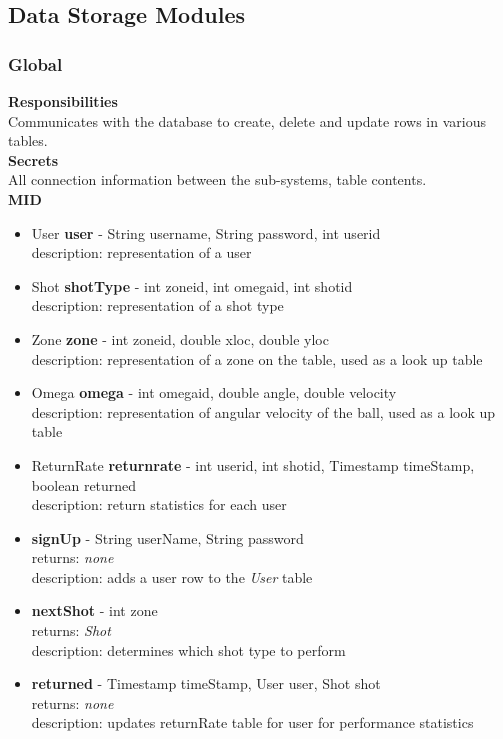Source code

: \documentclass[11pt]{article}
\begin{document}
\subsection{Data Storage Modules}
\subsubsection*{Global}
\textbf{Responsibilities} \\
Communicates with the database to create, delete and update rows in various tables.  \\
\textbf{Secrets} \\
All connection information between the sub-systems, table contents.\\
\textbf{MID} \\
\begin{itemize}
\item User \textbf{user} - String user\textunderscore name, String password, int user\textunderscore id \\ description: representation of a user
\item Shot \textbf{shotType} - int zone\textunderscore id, int omega\textunderscore id, int shot\textunderscore id \\ description: representation of a shot type
\item Zone \textbf{zone} -  int zone\textunderscore id, double x\textunderscore loc, double y\textunderscore loc \\ description: representation of a zone on the table, used as a look up table
\item Omega \textbf{omega} - int omega\textunderscore id, double angle, double velocity \\ description: representation of angular velocity of the ball, used as a look up table
\item ReturnRate \textbf{return\textunderscore rate} - int user\textunderscore id, int shot\textunderscore id,  Timestamp timeStamp, boolean returned \\ description: return statistics for each user
\item \textbf{signUp} - String userName, String password \\ returns: \textit{none} \\ description: adds a user row to the \textit{User} table
\item \textbf{nextShot} - int zone \\ returns: \textit{Shot} \\ description: determines which shot type to perform
\item \textbf{returned} - Timestamp timeStamp, User user, Shot shot \\ returns: \textit{none} \\ description: updates returnRate table for user for performance statistics
\end{itemize}
\end{document}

» **Problem to work on**
Which lines of the records above contain the word "Timestamp"? Report each one in full.

» **Task output**
\item ReturnRate \textbf{return\textunderscore rate} - int user\textunderscore id, int shot\textunderscore id,  Timestamp timeStamp, boolean returned \\ description: return statistics for each user
\item \textbf{returned} - Timestamp timeStamp, User user, Shot shot \\ returns: \textit{none} \\ description: updates returnRate table for user for performance statistics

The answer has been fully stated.